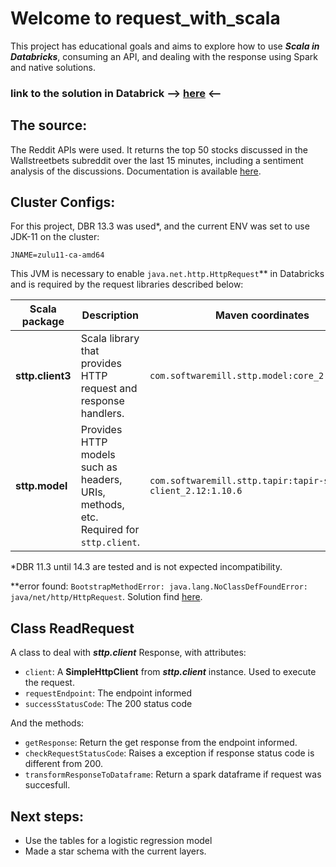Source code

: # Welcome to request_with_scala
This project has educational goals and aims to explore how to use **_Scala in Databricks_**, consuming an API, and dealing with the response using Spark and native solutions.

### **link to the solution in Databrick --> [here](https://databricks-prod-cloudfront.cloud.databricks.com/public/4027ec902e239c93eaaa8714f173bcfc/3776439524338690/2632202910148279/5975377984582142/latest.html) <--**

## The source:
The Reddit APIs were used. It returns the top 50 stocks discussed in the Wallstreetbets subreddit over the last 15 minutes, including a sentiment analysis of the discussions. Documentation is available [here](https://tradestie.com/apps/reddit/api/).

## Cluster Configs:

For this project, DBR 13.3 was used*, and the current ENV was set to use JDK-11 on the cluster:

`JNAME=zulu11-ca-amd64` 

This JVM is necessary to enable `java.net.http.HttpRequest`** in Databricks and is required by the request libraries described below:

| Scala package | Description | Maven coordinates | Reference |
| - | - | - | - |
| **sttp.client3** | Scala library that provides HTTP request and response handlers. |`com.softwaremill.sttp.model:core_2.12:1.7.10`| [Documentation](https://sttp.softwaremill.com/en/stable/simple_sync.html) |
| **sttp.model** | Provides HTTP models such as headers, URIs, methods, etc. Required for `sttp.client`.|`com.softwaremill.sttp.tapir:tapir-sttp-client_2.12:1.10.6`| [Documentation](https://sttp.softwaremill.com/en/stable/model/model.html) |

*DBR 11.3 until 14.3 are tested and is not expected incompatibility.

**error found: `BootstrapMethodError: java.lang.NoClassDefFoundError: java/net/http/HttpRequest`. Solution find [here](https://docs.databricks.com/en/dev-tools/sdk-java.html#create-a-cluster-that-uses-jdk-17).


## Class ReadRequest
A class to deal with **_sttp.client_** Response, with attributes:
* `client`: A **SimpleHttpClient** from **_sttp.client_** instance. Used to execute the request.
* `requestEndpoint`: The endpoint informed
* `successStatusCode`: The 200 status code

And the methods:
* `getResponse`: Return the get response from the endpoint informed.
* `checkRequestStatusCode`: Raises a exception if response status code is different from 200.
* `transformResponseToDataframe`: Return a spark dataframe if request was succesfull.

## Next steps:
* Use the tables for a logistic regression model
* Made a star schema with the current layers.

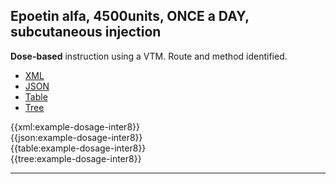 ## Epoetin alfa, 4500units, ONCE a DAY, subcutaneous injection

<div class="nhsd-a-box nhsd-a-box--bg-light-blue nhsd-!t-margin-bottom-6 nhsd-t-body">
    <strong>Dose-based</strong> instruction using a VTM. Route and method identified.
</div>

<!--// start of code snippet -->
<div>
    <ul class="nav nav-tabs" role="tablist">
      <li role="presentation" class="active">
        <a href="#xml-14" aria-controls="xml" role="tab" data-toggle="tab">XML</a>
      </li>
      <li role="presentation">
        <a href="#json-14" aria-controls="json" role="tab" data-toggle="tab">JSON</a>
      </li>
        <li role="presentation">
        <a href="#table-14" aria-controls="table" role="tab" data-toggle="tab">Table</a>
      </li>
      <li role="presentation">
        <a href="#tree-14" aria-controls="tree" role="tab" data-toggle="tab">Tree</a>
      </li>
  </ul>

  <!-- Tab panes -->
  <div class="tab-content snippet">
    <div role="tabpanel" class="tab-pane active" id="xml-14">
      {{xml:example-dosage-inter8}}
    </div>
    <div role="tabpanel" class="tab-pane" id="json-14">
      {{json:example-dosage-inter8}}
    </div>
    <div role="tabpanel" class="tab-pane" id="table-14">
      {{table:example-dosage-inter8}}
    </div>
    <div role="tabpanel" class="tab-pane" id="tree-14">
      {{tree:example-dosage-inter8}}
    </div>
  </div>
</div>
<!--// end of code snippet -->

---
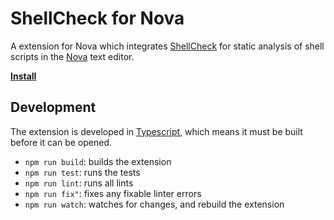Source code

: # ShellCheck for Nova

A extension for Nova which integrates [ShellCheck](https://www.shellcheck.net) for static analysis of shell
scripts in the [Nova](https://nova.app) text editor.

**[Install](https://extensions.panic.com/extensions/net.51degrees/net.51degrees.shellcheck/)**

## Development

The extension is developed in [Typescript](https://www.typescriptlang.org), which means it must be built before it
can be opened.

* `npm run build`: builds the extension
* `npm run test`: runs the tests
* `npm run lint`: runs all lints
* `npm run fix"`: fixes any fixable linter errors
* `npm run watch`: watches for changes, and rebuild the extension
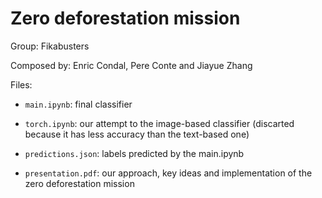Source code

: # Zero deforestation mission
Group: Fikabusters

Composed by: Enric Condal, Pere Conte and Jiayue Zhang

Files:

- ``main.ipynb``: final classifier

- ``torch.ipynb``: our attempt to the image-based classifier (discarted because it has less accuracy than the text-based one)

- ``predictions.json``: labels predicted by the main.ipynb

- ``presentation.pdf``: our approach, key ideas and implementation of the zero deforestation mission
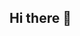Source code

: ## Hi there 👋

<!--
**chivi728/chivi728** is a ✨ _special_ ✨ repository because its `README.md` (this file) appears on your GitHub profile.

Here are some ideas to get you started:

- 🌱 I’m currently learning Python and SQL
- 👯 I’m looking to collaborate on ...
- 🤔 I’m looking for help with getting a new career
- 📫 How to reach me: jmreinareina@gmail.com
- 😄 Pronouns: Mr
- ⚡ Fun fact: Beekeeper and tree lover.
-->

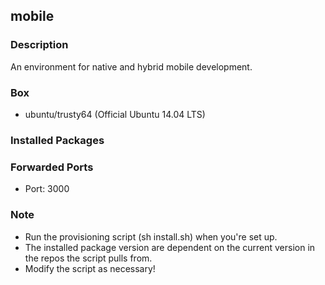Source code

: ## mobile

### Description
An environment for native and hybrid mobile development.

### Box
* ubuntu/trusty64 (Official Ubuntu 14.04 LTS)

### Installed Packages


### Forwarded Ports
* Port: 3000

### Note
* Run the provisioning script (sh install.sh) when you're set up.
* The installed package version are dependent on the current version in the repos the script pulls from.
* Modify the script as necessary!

..............................

> Problem details
What is needed is a word-for-word transcription of all the entries, with the pictures dropped.

> Solution to this exercise
Source code

: # Welcome to request_with_scala
This project has educational goals and aims to explore how to use **_Scala in Databricks_**, consuming an API, and dealing with the response using Spark and native solutions.

### **link to the solution in Databrick --> [here](https://databricks-prod-cloudfront.cloud.databricks.com/public/4027ec902e239c93eaaa8714f173bcfc/3776439524338690/2632202910148279/5975377984582142/latest.html) <--**

## The source:
The Reddit APIs were used. It returns the top 50 stocks discussed in the Wallstreetbets subreddit over the last 15 minutes, including a sentiment analysis of the discussions. Documentation is available [here](https://tradestie.com/apps/reddit/api/).

## Cluster Configs:

For this project, DBR 13.3 was used*, and the current ENV was set to use JDK-11 on the cluster:

`JNAME=zulu11-ca-amd64` 

This JVM is necessary to enable `java.net.http.HttpRequest`** in Databricks and is required by the request libraries described below:

| Scala package | Description | Maven coordinates | Reference |
| - | - | - | - |
| **sttp.client3** | Scala library that provides HTTP request and response handlers. |`com.softwaremill.sttp.model:core_2.12:1.7.10`| [Documentation](https://sttp.softwaremill.com/en/stable/simple_sync.html) |
| **sttp.model** | Provides HTTP models such as headers, URIs, methods, etc. Required for `sttp.client`.|`com.softwaremill.sttp.tapir:tapir-sttp-client_2.12:1.10.6`| [Documentation](https://sttp.softwaremill.com/en/stable/model/model.html) |

*DBR 11.3 until 14.3 are tested and is not expected incompatibility.

**error found: `BootstrapMethodError: java.lang.NoClassDefFoundError: java/net/http/HttpRequest`. Solution find [here](https://docs.databricks.com/en/dev-tools/sdk-java.html#create-a-cluster-that-uses-jdk-17).


## Class ReadRequest
A class to deal with **_sttp.client_** Response, with attributes:
* `client`: A **SimpleHttpClient** from **_sttp.client_** instance. Used to execute the request.
* `requestEndpoint`: The endpoint informed
* `successStatusCode`: The 200 status code

And the methods:
* `getResponse`: Return the get response from the endpoint informed.
* `checkRequestStatusCode`: Raises a exception if response status code is different from 200.
* `transformResponseToDataframe`: Return a spark dataframe if request was succesfull.

## Next steps:
* Use the tables for a logistic regression model
* Made a star schema with the current layers.

 ## Epoetin alfa, 4500units, ONCE a DAY, subcutaneous injection

<div class="nhsd-a-box nhsd-a-box--bg-light-blue nhsd-!t-margin-bottom-6 nhsd-t-body">
    <strong>Dose-based</strong> instruction using a VTM. Route and method identified.
</div>

<!--// start of code snippet -->
<div>
    <ul class="nav nav-tabs" role="tablist">
      <li role="presentation" class="active">
        <a href="#xml-14" aria-controls="xml" role="tab" data-toggle="tab">XML</a>
      </li>
      <li role="presentation">
        <a href="#json-14" aria-controls="json" role="tab" data-toggle="tab">JSON</a>
      </li>
        <li role="presentation">
        <a href="#table-14" aria-controls="table" role="tab" data-toggle="tab">Table</a>
      </li>
      <li role="presentation">
        <a href="#tree-14" aria-controls="tree" role="tab" data-toggle="tab">Tree</a>
      </li>
  </ul>

  <!-- Tab panes -->
  <div class="tab-content snippet">
    <div role="tabpanel" class="tab-pane active" id="xml-14">
      {{xml:example-dosage-inter8}}
    </div>
    <div role="tabpanel" class="tab-pane" id="json-14">
      {{json:example-dosage-inter8}}
    </div>
    <div role="tabpanel" class="tab-pane" id="table-14">
      {{table:example-dosage-inter8}}
    </div>
    <div role="tabpanel" class="tab-pane" id="tree-14">
      {{tree:example-dosage-inter8}}
    </div>
  </div>
</div>
<!--// end of code snippet -->

---
Source code

: # ShellCheck for Nova

A extension for Nova which integrates [ShellCheck](https://www.shellcheck.net) for static analysis of shell
scripts in the [Nova](https://nova.app) text editor.

**[Install](https://extensions.panic.com/extensions/net.51degrees/net.51degrees.shellcheck/)**

## Development

The extension is developed in [Typescript](https://www.typescriptlang.org), which means it must be built before it
can be opened.

* `npm run build`: builds the extension
* `npm run test`: runs the tests
* `npm run lint`: runs all lints
* `npm run fix"`: fixes any fixable linter errors
* `npm run watch`: watches for changes, and rebuild the extension
Source code

: # Zero deforestation mission
Group: Fikabusters

Composed by: Enric Condal, Pere Conte and Jiayue Zhang

Files:

- ``main.ipynb``: final classifier

- ``torch.ipynb``: our attempt to the image-based classifier (discarted because it has less accuracy than the text-based one)

- ``predictions.json``: labels predicted by the main.ipynb

- ``presentation.pdf``: our approach, key ideas and implementation of the zero deforestation mission
Source code

: ## Hi there 👋

<!--
**chivi728/chivi728** is a ✨ _special_ ✨ repository because its `README.md` (this file) appears on your GitHub profile.

Here are some ideas to get you started:

- 🌱 I’m currently learning Python and SQL
- 👯 I’m looking to collaborate on ...
- 🤔 I’m looking for help with getting a new career
- 📫 How to reach me: jmreinareina@gmail.com
- 😄 Pronouns: Mr
- ⚡ Fun fact: Beekeeper and tree lover.
-->

Source code

: ## mobile

### Description
An environment for native and hybrid mobile development.

### Box
* ubuntu/trusty64 (Official Ubuntu 14.04 LTS)

### Installed Packages


### Forwarded Ports
* Port: 3000

### Note
* Run the provisioning script (sh install.sh) when you're set up.
* The installed package version are dependent on the current version in the repos the script pulls from.
* Modify the script as necessary!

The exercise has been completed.